The Minister of Indian Affairs announced this Fall that First Nations' election rules would be amended to allow off-reserve band members to vote in elections for band councillors and in referenda held pursuant to the Indian Act. The government here is implementing the Supreme Court of Canada's ruling in the Corbiere v. (Canada(Minister of Indian and Northern Affairs)) case. More than 200,000 new voters will now be able to have a say in elections and referenda that may have a significant impact on their lives.
Overall this is a positive development that will strengthen self-government. But as First Nations have pointed out, implementation of the Supreme Court decision will have little practical benefit if First Nation governments are not given sufficient resources to meet the needs of all their citizens.

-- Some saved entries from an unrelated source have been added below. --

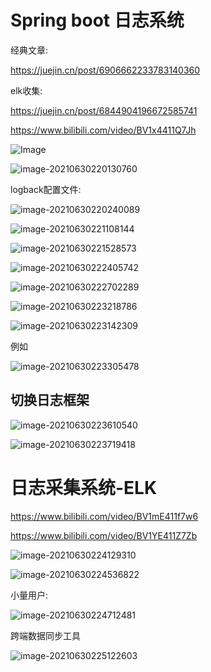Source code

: # Spring boot 日志系统



经典文章:

https://juejin.cn/post/6906662233783140360

elk收集:

https://juejin.cn/post/6844904196672585741



https://www.bilibili.com/video/BV1x4411Q7Jh

![Image](https://gitee.com/hss012489/picbed/raw/master/picgo/Image.png.png)



![image-20210630220130760](https://gitee.com/hss012489/picbed/raw/master/picgo/image-20210630220130760.png.png)



logback配置文件:

![image-20210630220240089](https://gitee.com/hss012489/picbed/raw/master/picgo/image-20210630220240089.png.png.png)



![image-20210630221108144](https://gitee.com/hss012489/picbed/raw/master/picgo/image-20210630221108144.png.png)



![image-20210630221528573](https://gitee.com/hss012489/picbed/raw/master/picgo/image-20210630221654998.png.png)



![image-20210630222405742](https://gitee.com/hss012489/picbed/raw/master/picgo/image-20210630222405742.png.png)



![image-20210630222702289](https://gitee.com/hss012489/picbed/raw/master/picgo/image-20210630222702289.png.png)



![image-20210630223218786](https://gitee.com/hss012489/picbed/raw/master/picgo/image-20210630223218786.png.png)

![image-20210630223142309](https://gitee.com/hss012489/picbed/raw/master/picgo/image-20210630223142309.png.png)



例如

![image-20210630223305478](https://gitee.com/hss012489/picbed/raw/master/picgo/image-20210630223305478.png.png)

## 切换日志框架

![image-20210630223610540](https://gitee.com/hss012489/picbed/raw/master/picgo/image-20210630223610540.png.png)

![image-20210630223719418](https://gitee.com/hss012489/picbed/raw/master/picgo/image-20210630223719418.png.png)



# 日志采集系统-ELK

https://www.bilibili.com/video/BV1mE411f7w6

https://www.bilibili.com/video/BV1YE411Z7Zb

![image-20210630224129310](https://gitee.com/hss012489/picbed/raw/master/picgo/image-20210630224129310.png.png)



![image-20210630224536822](https://gitee.com/hss012489/picbed/raw/master/picgo/image-20210630224536822.png.png)

小量用户:

![image-20210630224712481](https://gitee.com/hss012489/picbed/raw/master/picgo/image-20210630224712481.png.png)



跨端数据同步工具

![image-20210630225122603](https://gitee.com/hss012489/picbed/raw/master/picgo/image-20210630225122603.png.png)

Compensation for Past Acts of Discrimination
As was noted earlier in relation to the World Conference Against Racism, compensation for past acts of racial discrimination is a critical issue. In Canada, the experience of former students of Aboriginal residential schools, which were funded by the federal government and managed by church organizations, is one example. Both historic research and court decisions show that physical and sexual abuse were common occurrences in the residential school system, along with the systematic deprivation of Aboriginal culture and language. In 1998, the Canadian government expressed its profound regret for the wrongs suffered by Aboriginal peoples in these schools.
But, there are now more than 7,000 pending court claims relating to residential school abuse and several thousand more are predicted. As emphasized by the Law Commission of Canada's recent ground-breaking study of institutional child abuse, there are practical alternatives to litigating each case, a process that often re-victimizes people already scarred by their residential school experience. It is therefore encouraging to report that the Deputy Prime Minister has initiated discussions aimed at achieving a comprehensive and fair resolution of redress claims outside the court system.